> **REQUIRED ACTION**: Filter these records by the string "DoxyReturn", copying each line that holds it.

[Data records]

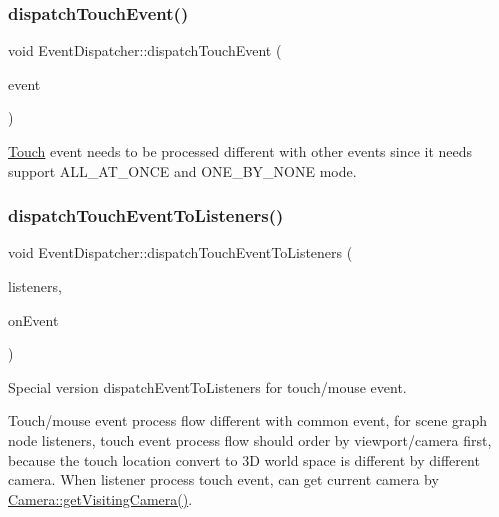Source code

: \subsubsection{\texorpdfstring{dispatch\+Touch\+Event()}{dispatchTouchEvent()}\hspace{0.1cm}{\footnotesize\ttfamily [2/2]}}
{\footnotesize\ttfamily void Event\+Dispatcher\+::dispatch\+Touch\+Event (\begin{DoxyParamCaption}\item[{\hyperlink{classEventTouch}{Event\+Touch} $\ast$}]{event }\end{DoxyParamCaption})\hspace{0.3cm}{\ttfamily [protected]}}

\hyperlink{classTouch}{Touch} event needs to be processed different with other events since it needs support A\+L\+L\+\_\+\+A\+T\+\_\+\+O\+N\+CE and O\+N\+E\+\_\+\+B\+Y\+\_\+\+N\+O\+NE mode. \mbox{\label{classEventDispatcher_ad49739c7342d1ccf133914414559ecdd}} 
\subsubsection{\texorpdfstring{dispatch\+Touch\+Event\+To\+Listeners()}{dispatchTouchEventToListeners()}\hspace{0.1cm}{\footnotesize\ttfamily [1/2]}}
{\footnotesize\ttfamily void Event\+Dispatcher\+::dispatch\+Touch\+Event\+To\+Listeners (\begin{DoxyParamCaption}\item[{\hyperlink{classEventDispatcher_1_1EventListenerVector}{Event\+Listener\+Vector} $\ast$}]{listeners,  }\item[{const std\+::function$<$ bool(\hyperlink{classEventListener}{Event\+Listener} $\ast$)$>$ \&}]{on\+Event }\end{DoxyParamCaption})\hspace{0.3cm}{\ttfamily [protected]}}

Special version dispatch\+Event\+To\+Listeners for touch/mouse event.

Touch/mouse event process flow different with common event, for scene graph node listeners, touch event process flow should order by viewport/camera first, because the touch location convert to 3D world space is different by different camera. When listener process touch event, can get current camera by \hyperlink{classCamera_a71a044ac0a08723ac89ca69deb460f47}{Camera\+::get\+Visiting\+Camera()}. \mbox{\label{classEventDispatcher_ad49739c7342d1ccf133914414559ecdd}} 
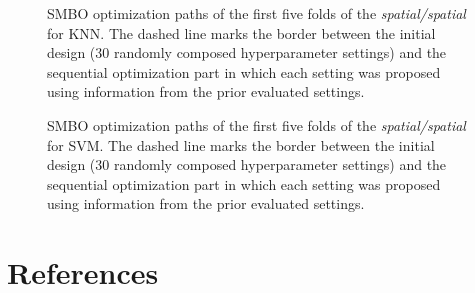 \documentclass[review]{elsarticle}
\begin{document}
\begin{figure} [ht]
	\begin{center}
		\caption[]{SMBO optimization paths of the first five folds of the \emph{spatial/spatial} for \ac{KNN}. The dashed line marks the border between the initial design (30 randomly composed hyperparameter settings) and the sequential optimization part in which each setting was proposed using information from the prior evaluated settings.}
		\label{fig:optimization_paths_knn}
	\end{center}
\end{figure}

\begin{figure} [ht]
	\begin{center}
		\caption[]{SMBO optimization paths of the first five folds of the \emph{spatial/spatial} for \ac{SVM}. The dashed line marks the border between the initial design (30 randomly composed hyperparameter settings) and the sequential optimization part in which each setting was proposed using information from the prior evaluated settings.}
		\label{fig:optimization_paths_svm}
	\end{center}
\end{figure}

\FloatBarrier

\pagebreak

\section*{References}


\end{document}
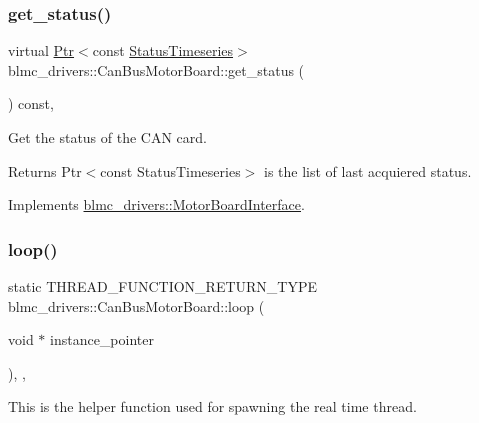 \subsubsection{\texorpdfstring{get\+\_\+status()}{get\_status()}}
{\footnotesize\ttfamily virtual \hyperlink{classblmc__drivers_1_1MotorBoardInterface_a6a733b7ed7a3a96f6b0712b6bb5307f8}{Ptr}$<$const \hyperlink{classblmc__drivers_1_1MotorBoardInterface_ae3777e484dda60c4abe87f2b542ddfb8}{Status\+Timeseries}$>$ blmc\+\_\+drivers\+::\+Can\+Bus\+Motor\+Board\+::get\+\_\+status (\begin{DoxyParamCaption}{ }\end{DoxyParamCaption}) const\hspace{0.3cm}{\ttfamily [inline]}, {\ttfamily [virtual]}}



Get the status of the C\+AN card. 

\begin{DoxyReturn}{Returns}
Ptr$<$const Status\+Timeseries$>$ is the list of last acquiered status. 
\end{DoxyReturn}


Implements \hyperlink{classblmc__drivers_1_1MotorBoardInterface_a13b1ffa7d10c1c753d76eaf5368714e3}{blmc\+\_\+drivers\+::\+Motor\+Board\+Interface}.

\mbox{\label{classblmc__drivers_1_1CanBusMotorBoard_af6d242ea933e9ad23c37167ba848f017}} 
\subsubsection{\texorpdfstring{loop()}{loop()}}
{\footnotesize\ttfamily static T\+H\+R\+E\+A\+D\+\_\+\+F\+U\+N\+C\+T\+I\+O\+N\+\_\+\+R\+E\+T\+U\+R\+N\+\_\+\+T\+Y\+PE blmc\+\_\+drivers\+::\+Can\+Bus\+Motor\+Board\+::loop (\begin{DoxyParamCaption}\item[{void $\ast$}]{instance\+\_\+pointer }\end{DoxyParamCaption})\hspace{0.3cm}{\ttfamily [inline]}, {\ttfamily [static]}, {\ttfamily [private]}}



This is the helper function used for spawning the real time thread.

> **WRITTEN ANSWER**:
\begin{DoxyReturn}{Returns}
\end{DoxyReturn}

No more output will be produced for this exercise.